Katarina Berankova, Clinical Director for Paediatrics at North Cumbria Integrated Care NHS Foundation Trust, said it is not uncommon to see children at the beginning of summer with moderate to severe sunburn.

She said: “Most typically, these are older children who get distracted in play forgetting about appropriate sun protection. It is very important that even in school age children and teenagers their parents keep reminding them to use the sunscreen and avoid direct sunlight when it is at its highest level in the middle of the day.

“Mild sunburns can be treated with application of creams containing Panthenol which provide cooling effect and help skin to recover. Any deeper sunburns (if forming blisters or if there are secretions from damaged skin) should be reviewed as soon as possible by GP or in A&E. They might require more specialised treatment and sterile dressing depending on the depth and extent of the sunburns. As they are also quite painful, appropriate painkillers should be used to decrease the distress of a child.”

Not treating sunburn can lead to problems later in life.

Katarina said: “Skin has a memory and every insult sustained during life will leave some trace in it. Repeated damage caused by sunburn can lead to a variety of chronic skin problems from loss of elasticity to malignant melanoma. It is therefore essential to protect the sensitive skin of the youngest ones as it is more prone to damage which in long-term run can lead to significant problems in later age.”


By the time you start feeling thirsty, you are already becoming dehydrated. To avoid becoming severely dehydrated you should drink a glass of water, and continue to drink water or non-alcoholic fluid at regular intervals throughout the day.

You should aim to drink around 1.5 - 2 litres (around 8 - 10 200ml glasses) of fluid per day to stay hydrated. 

Remember to drink more when you spend time in hot environments, or when you exercise or increase your activity levels.


There is no such thing as healthy tanning. Instead of tanning, we encourage everyone to own their own natural skin tone.

Sunscreens will not protect us completely from sun damage on their own. However, they can be useful for protecting the parts of skin we can’t shade or cover. This is why we recommend using sunscreens together with shade or clothing to avoid getting too much UV exposure.

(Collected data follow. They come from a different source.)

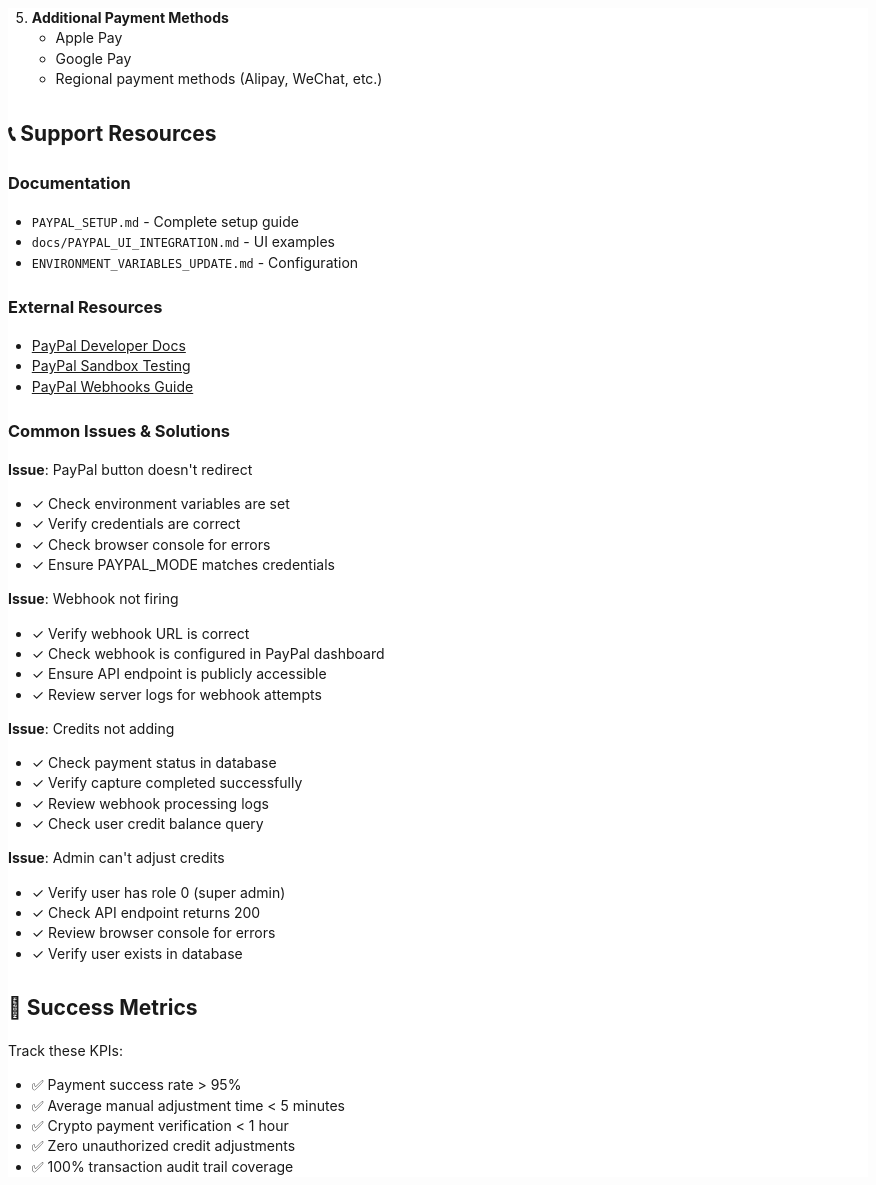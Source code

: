 5. **Additional Payment Methods**
   - Apple Pay
   - Google Pay
   - Regional payment methods (Alipay, WeChat, etc.)

## 📞 Support Resources

### Documentation

- `PAYPAL_SETUP.md` - Complete setup guide
- `docs/PAYPAL_UI_INTEGRATION.md` - UI examples
- `ENVIRONMENT_VARIABLES_UPDATE.md` - Configuration

### External Resources

- [PayPal Developer Docs](https://developer.paypal.com/docs/)
- [PayPal Sandbox Testing](https://developer.paypal.com/docs/api-basics/sandbox/)
- [PayPal Webhooks Guide](https://developer.paypal.com/api/rest/webhooks/)

### Common Issues & Solutions

**Issue**: PayPal button doesn't redirect

- ✓ Check environment variables are set
- ✓ Verify credentials are correct
- ✓ Check browser console for errors
- ✓ Ensure PAYPAL_MODE matches credentials

**Issue**: Webhook not firing

- ✓ Verify webhook URL is correct
- ✓ Check webhook is configured in PayPal dashboard
- ✓ Ensure API endpoint is publicly accessible
- ✓ Review server logs for webhook attempts

**Issue**: Credits not adding

- ✓ Check payment status in database
- ✓ Verify capture completed successfully
- ✓ Review webhook processing logs
- ✓ Check user credit balance query

**Issue**: Admin can't adjust credits

- ✓ Verify user has role 0 (super admin)
- ✓ Check API endpoint returns 200
- ✓ Review browser console for errors
- ✓ Verify user exists in database

## 🎯 Success Metrics

Track these KPIs:

- ✅ Payment success rate > 95%
- ✅ Average manual adjustment time < 5 minutes
- ✅ Crypto payment verification < 1 hour
- ✅ Zero unauthorized credit adjustments
- ✅ 100% transaction audit trail coverage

We recommend buying sunscreens with a:

Sun Protection Factor (SPF) of at least 30 (UVB protection)

High star rating with 4 or 5 stars (UVA protection)

UVA protection can also be indicated by the letters ‘UVA’ in a circle which indicates that it meets the EU standard.

Low cost, highly rated 4 or 5 star sun protection products are avaliable at budget supermarkets. 

Seek Shade

Spend time in the shade when the sun is strongest. In the UK, this is between 11am and 3pm from March to October.

Make sure you:

  • spend time in the shade between 11am and 3pm
  • make sure you do not burn
  • cover up with suitable clothing and sunglasses
  • take extra care with children

Tips for using sun protection properly

Make sure you put enough sunscreen on – people often apply much less than they need to. When your risk of burning is high apply sunscreen evenly and thickly. As a guide for an adult this means: Around two teaspoonfuls of sunscreen if you're just covering your head, arms and neck. 

Reapply sunscreen regularly throughout the day including ‘once a day’ and ‘water resistant’ products. Sunscreen can rub, sweat or wash off. It’s especially important to reapply after toweling dry. And reapplying helps avoid missing bits of skin.

Don’t store sunscreens in very hot places as extreme heat can ruin their protective chemicals.

Check the expiry date on your sunscreen before you use it. Look for a symbol on the pot with the letter M and a number which shows the number of months the sunscreen will last once it’s been opened.

Sunscreen shouldn’t be used to extend your time in the sun. Worryingly, research suggests people who use sunscreen to deliberately sunbathe are more likely to spend longer in the sun, and might even be more likely to get sunburnt. Higher factor sunscreens may lure people into a false sense of security.

No sunscreen, no matter how high the factor, can provide 100% protection.